THE DATA:
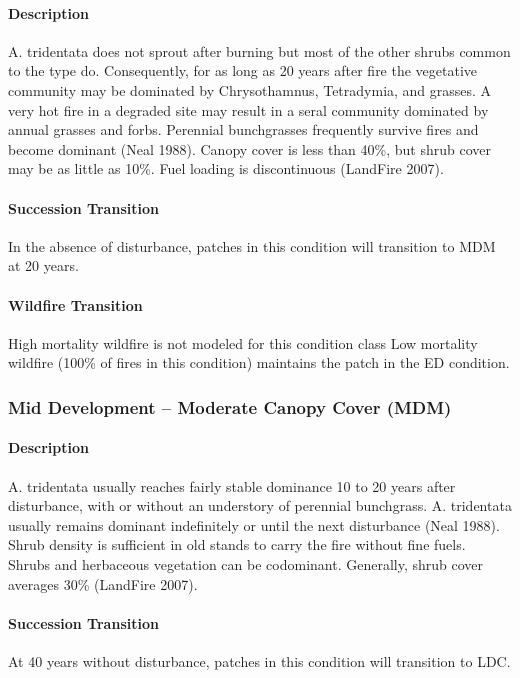 \paragraph{Description} A. tridentata does not sprout after burning but most of the other shrubs common to the type do. Consequently, for as long as 20 years after fire the vegetative community may be dominated by Chrysothamnus, Tetradymia, and grasses. A very hot fire in a degraded site may result in a seral community dominated by annual grasses and forbs. Perennial bunchgrasses frequently survive fires and become dominant (Neal 1988). Canopy cover is less than 40\%, but shrub cover may be as little as 10\%. Fuel loading is discontinuous (LandFire 2007).

\paragraph{Succession Transition} In the absence of disturbance, patches in this condition will transition to MDM at 20 years. 

\paragraph{Wildfire Transition} High mortality wildfire is not modeled for this condition class Low mortality wildfire (100\% of fires in this condition) maintains the patch in the ED condition. 

\hrulefill


\subsubsection{Mid Development – Moderate Canopy Cover (MDM)}

\paragraph{Description} A. tridentata usually reaches fairly stable dominance 10 to 20 years after disturbance, with or without an understory of perennial bunchgrass. A. tridentata usually remains dominant indefinitely or until the next disturbance (Neal 1988). Shrub density is sufficient in old stands to carry the fire without fine fuels. Shrubs and herbaceous vegetation can be codominant. Generally, shrub cover averages 30\% (LandFire 2007).

\paragraph{Succession Transition} At 40 years without disturbance, patches in this condition will transition to LDC. 

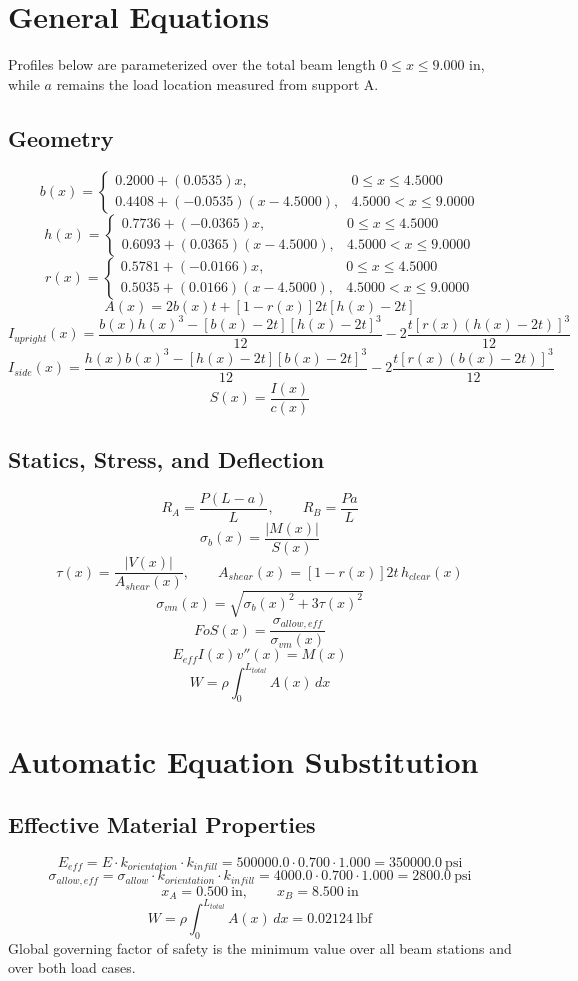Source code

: \documentclass[11pt]{article}
\begin{document}
\section*{General Equations}
Profiles below are parameterized over the total beam length $0 \le x \le 9.000$ in, while $a$ remains the load location measured from support A.
\subsection*{Geometry}
\[
b(x)=\begin{cases}0.2000 + (0.0535)x, & 0 \le x \le 4.5000\\0.4408 + (-0.0535)(x-4.5000), & 4.5000 < x \le 9.0000\end{cases}
\]
\[
h(x)=\begin{cases}0.7736 + (-0.0365)x, & 0 \le x \le 4.5000\\0.6093 + (0.0365)(x-4.5000), & 4.5000 < x \le 9.0000\end{cases}
\]
\[
r(x)=\begin{cases}0.5781 + (-0.0166)x, & 0 \le x \le 4.5000\\0.5035 + (0.0166)(x-4.5000), & 4.5000 < x \le 9.0000\end{cases}
\]
\[
A(x)=2b(x)t+[1-r(x)]2t[h(x)-2t]
\]
\[
I_{upright}(x)=\frac{b(x)h(x)^3-[b(x)-2t][h(x)-2t]^3}{12}-2\frac{t[r(x)(h(x)-2t)]^3}{12}
\]
\[
I_{side}(x)=\frac{h(x)b(x)^3-[h(x)-2t][b(x)-2t]^3}{12}-2\frac{t[r(x)(b(x)-2t)]^3}{12}
\]
\[
S(x)=\frac{I(x)}{c(x)}
\]

\subsection*{Statics, Stress, and Deflection}
\[
R_A=\frac{P(L-a)}{L}, \qquad R_B=\frac{Pa}{L}
\]
\[
\sigma_b(x)=\frac{|M(x)|}{S(x)}
\]
\[
\tau(x)=\frac{|V(x)|}{A_{shear}(x)}, \qquad A_{shear}(x)=[1-r(x)]2t\,h_{clear}(x)
\]
\[
\sigma_{vm}(x)=\sqrt{\sigma_b(x)^2+3\tau(x)^2}
\]
\[
FoS(x)=\frac{\sigma_{allow,eff}}{\sigma_{vm}(x)}
\]
\[
E_{eff}I(x)v''(x)=M(x)
\]
\[
W=\rho\int_0^{L_{total}} A(x)\,dx
\]

\section*{Automatic Equation Substitution}
\subsection*{Effective Material Properties}
\[E_{eff} = E \cdot k_{orientation} \cdot k_{infill} = 500000.0 \cdot 0.700 \cdot 1.000 = 350000.0\ \mathrm{psi}\]
\[\sigma_{allow,eff} = \sigma_{allow} \cdot k_{orientation} \cdot k_{infill} = 4000.0 \cdot 0.700 \cdot 1.000 = 2800.0\ \mathrm{psi}\]
\[x_A = 0.500\ \mathrm{in}, \qquad x_B = 8.500\ \mathrm{in}\]
\[W = \rho \int_0^{L_{total}} A(x)\,dx = 0.02124\ \mathrm{lbf}\]
Global governing factor of safety is the minimum value over all beam stations and over both load cases.
\end{document}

ABOUT THIS TASK: Final part of the records: return the line that contains "4000.0 \cdot 0.700" and every line after it, exactly, with no other lines added.

EXERCISE SOLUTION:
\[\sigma_{allow,eff} = \sigma_{allow} \cdot k_{orientation} \cdot k_{infill} = 4000.0 \cdot 0.700 \cdot 1.000 = 2800.0\ \mathrm{psi}\]
\[x_A = 0.500\ \mathrm{in}, \qquad x_B = 8.500\ \mathrm{in}\]
\[W = \rho \int_0^{L_{total}} A(x)\,dx = 0.02124\ \mathrm{lbf}\]
Global governing factor of safety is the minimum value over all beam stations and over both load cases.
\end{document}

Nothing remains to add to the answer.